# How to make thick black / baked beans?



## crankin (Jun 7, 2007)

Whenever I go to restaurants and receive black beans or baked beans, they have a nice, thick consistency (which I like). However, whenever I prepare black/baked beans at home, I end up with a soupy mess (less appealing). I have tried adding corn starch to a can of baked beans, but it turned the beans a not-so-appetizing light brown color and made them taste like, well, starch (granted, the beans did thicken up). Is there way to take a can of black beans or a can of baked beans and do something to make them nice and thick (and brands don't seem to matter much... I've tried a variety).


----------



## Barb L. (Jun 7, 2007)

I would bake them alot longer uncovered.  I bake mine for about 3 hrs. at 350' - depending on how many Iam making too.  Always thick !  Yum


----------



## crankin (Jun 7, 2007)

Barb L. said:
			
		

> I would bake them alot longer uncovered.  I bake mine for about 3 hrs. at 350' - depending on how many Iam making too.  Always thick !  Yum



So you bake beans in the oven? (As opposed to taking a can of baked beans and heating them on the stovetop.)


----------



## licia (Jun 7, 2007)

When I cook my black beans from scratch, they come out better. I only use the canned beans for salads, etc. You can control the amount of liquid when cooking them yourself.  If you really want to use canned, you may want to mash a few to make them thicker.


----------



## Robo410 (Jun 7, 2007)

I saute bacon, then onions and garlic in the bacon fat, then add the canned beans (I like to mix black with "regular baked beans") add 1  tblspn of catsup and 1 of molasses for each can of beans used (15oz cans).  I also add 1 can of diced tomatoes.
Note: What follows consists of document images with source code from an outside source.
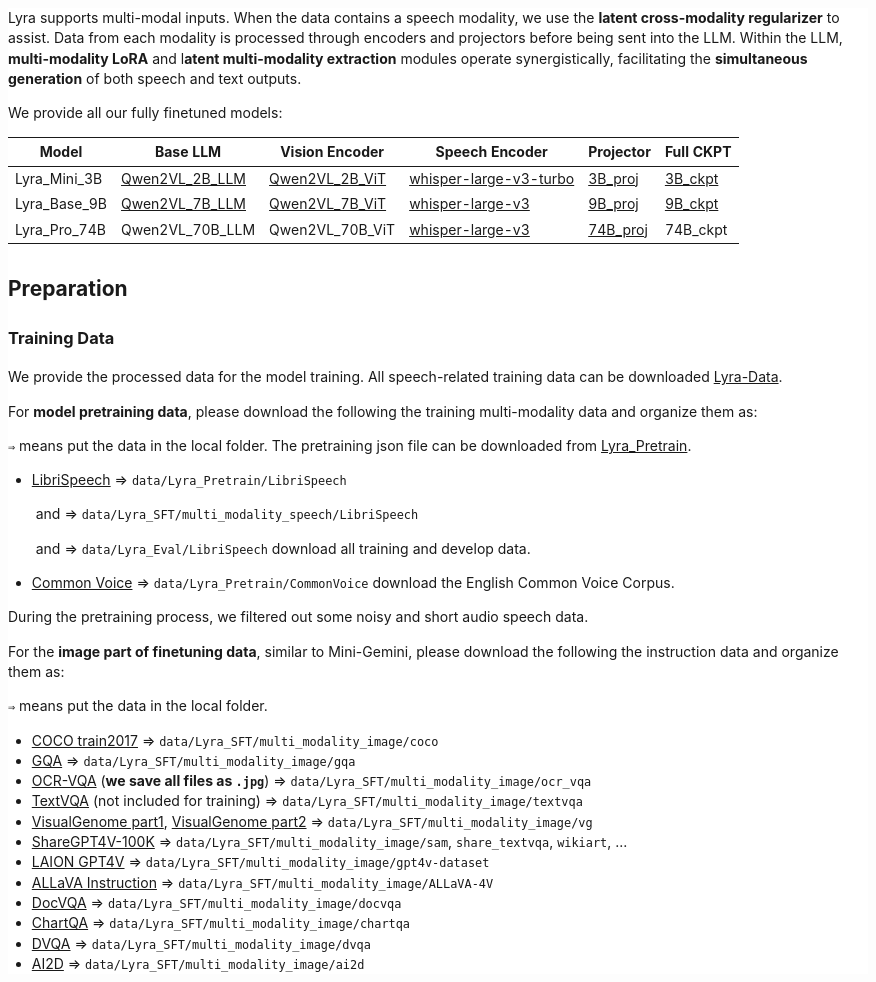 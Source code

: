 
Lyra supports multi-modal inputs. When the data contains a speech modality, we use the **latent cross-modality regularizer** to assist. Data from each modality is processed through encoders and projectors before being sent into the LLM. Within the LLM, **multi-modality LoRA** and l**atent multi-modality extraction** modules operate synergistically, facilitating the **simultaneous generation** of both speech and text outputs.

We provide all our fully finetuned models:

| Model        | Base LLM                                                     | Vision Encoder                                               | Speech Encoder                                               | Projector                                                    | Full CKPT                                              |
| ------------ | ------------------------------------------------------------ | ------------------------------------------------------------ | ------------------------------------------------------------ | ------------------------------------------------------------ | ------------------------------------------------------ |
| Lyra_Mini_3B | [Qwen2VL_2B_LLM](https://huggingface.co/zszhong/Lyra_Qwen2VL_2B_LLM) | [Qwen2VL_2B_ViT](https://huggingface.co/zszhong/Lyra_Qwen2VL_2B_ViT) | [whisper-large-v3-turbo](https://huggingface.co/openai/whisper-large-v3-turbo) | [3B_proj](https://huggingface.co/zszhong/Lyra_Projector/blob/main/Lyra_Mini_3B_mm_speech_projector.bin) | [3B_ckpt](https://huggingface.co/zszhong/Lyra_Mini_3B) |
| Lyra_Base_9B | [Qwen2VL_7B_LLM](https://huggingface.co/zszhong/Lyra_Qwen2VL_7B_LLM) | [Qwen2VL_7B_ViT](https://huggingface.co/zszhong/Lyra_Qwen2VL_7B_ViT) | [whisper-large-v3](https://huggingface.co/openai/whisper-large-v3) | [9B_proj](https://huggingface.co/zszhong/Lyra_Projector/blob/main/Lyra_Base_9B_mm_speech_projector.bin) | [9B_ckpt](https://huggingface.co/zszhong/Lyra_Base_9B) |
| Lyra_Pro_74B | Qwen2VL_70B_LLM                                              | Qwen2VL_70B_ViT                                              | [whisper-large-v3](https://huggingface.co/openai/whisper-large-v3) | [74B_proj](https://huggingface.co/zszhong/Lyra_Projector/blob/main/Lyra_Pro_74B_mm_speech_projector.bin) | 74B_ckpt                                               |

## Preparation
### Training Data

We provide the processed data for the model training. All speech-related training data can be downloaded [Lyra-Data](https://huggingface.co/collections/zszhong/lyra-data-675d80fbab80334eb52cdd82).

For **model pretraining data**, please download the following the training multi-modality data and organize them as:

`⇒` means put the data in the local folder. The pretraining json file can be downloaded from [Lyra_Pretrain](https://huggingface.co/datasets/zszhong/Lyra-Data/tree/main/Lyra_Pretrain).

- [LibriSpeech](https://www.openslr.org/12) ⇒ `data/Lyra_Pretrain/LibriSpeech` 

  ​              and ⇒ `data/Lyra_SFT/multi_modality_speech/LibriSpeech`

  ​	      and ⇒ `data/Lyra_Eval/LibriSpeech`   download all training and develop data.

- [Common Voice](https://commonvoice.mozilla.org/en/datasets) ⇒ `data/Lyra_Pretrain/CommonVoice` download the English Common Voice Corpus.

During the pretraining process, we filtered out some noisy and short audio speech data.

For the **image part of finetuning data**, similar to Mini-Gemini, please download the following the instruction data and organize them as:

`⇒` means put the data in the local folder.

- [COCO train2017](http://images.cocodataset.org/zips/train2017.zip) ⇒ `data/Lyra_SFT/multi_modality_image/coco`
- [GQA](https://downloads.cs.stanford.edu/nlp/data/gqa/images.zip) ⇒ `data/Lyra_SFT/multi_modality_image/gqa`
- [OCR-VQA](https://drive.google.com/drive/folders/1_GYPY5UkUy7HIcR0zq3ZCFgeZN7BAfm_?usp=sharing) (**we save all files as `.jpg`**) ⇒ `data/Lyra_SFT/multi_modality_image/ocr_vqa`
- [TextVQA](https://dl.fbaipublicfiles.com/textvqa/images/train_val_images.zip) (not included for training) ⇒ `data/Lyra_SFT/multi_modality_image/textvqa`
- [VisualGenome part1](https://cs.stanford.edu/people/rak248/VG_100K_2/images.zip), [VisualGenome part2](https://cs.stanford.edu/people/rak248/VG_100K_2/images2.zip) ⇒ `data/Lyra_SFT/multi_modality_image/vg`
- [ShareGPT4V-100K](https://github.com/InternLM/InternLM-XComposer/blob/main/projects/ShareGPT4V/docs/Data.md) ⇒ `data/Lyra_SFT/multi_modality_image/sam`, `share_textvqa`, `wikiart`, ...
- [LAION GPT4V](https://huggingface.co/datasets/laion/gpt4v-dataset) ⇒ `data/Lyra_SFT/multi_modality_image/gpt4v-dataset`
- [ALLaVA Instruction](https://github.com/FreedomIntelligence/ALLaVA) ⇒ `data/Lyra_SFT/multi_modality_image/ALLaVA-4V`
- [DocVQA](https://www.docvqa.org/datasets/docvqa) ⇒ `data/Lyra_SFT/multi_modality_image/docvqa`
- [ChartQA](https://github.com/vis-nlp/ChartQA) ⇒ `data/Lyra_SFT/multi_modality_image/chartqa`
- [DVQA](https://github.com/kushalkafle/DVQA_dataset) ⇒ `data/Lyra_SFT/multi_modality_image/dvqa`
- [AI2D](https://allenai.org/data/diagrams) ⇒ `data/Lyra_SFT/multi_modality_image/ai2d`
Mix and bake in 350* oven covered for at least 1 hr.  Stir to incorporate all ingredients again, and if too thin, uncover and continue baking another 1/2 hr or so.  They are rich and delish!  

(My from scratch recipe w/ dried beans is quite extensive and I only do it in the winter.)


----------



## Jeekinz (Jun 7, 2007)

Try this, he's *The King*: Featured Recipes & Techniques


----------



## college_cook (Jun 7, 2007)

crankin said:
			
		

> Is there way to take a can of black beans or a can of baked beans and do something to make them nice and thick (and brands don't seem to matter much... I've tried a variety).





That's your problem right there-  canned beans.  If you want nice, thick, and definitely more healthy and flavorful beans, start with the dry beans in the small plastic bag that costs 79 cents.  It's usually a 12 oz. bag, which amounts to a lot more once cooked.  They are more labor intensive for sure, but it will get you what you want.  Normally the cooking directions on the bag are spot on.  Usually somewhere along the lines of soaking the beans in water overnight, then draining and rinsing, and then cooking them at a bare simmer in a certain amount of water for 90-120 minutes.  This will get you perfect beans every time.  Once cooked, they refrigerate wonderfully, and can be reheated on the stovetop in no time.


----------



## kitchenelf (Jun 7, 2007)

Even if I use canned beans I always add to them.  I add dry mustard, a bit of thick BBQ sauce (Bullseye usually), a bit of brown sugar, yellow mustard, ketchup, molasses, finely diced onion and mix all that together with the canned beans - Bush beans are my favorite iin this instance.  Lay bacon slices on top and bake the first hour covered and the second hour uncovered.  I have a 9 x 9 or 9 x 13 pan full when I bake for this amount of time.


----------



## Uncle Bob (Jun 7, 2007)

I fry 6 or so slices of bacon...saute veggies in drippings...after that it gets real complicated....Oh! and I don't bake them...


Enjoy!


----------



## velochic (Jun 11, 2007)

My first suggestion would be to use dried beans and a pressure cooker.  My beans are always really thick.

Or, you might try taking a couple tablespoons of the beans out about 15 minutes before they are finished cooking, puree them in a food processor, and blend them back into the dish.  The starch from the beans would thicken the sauce.


----------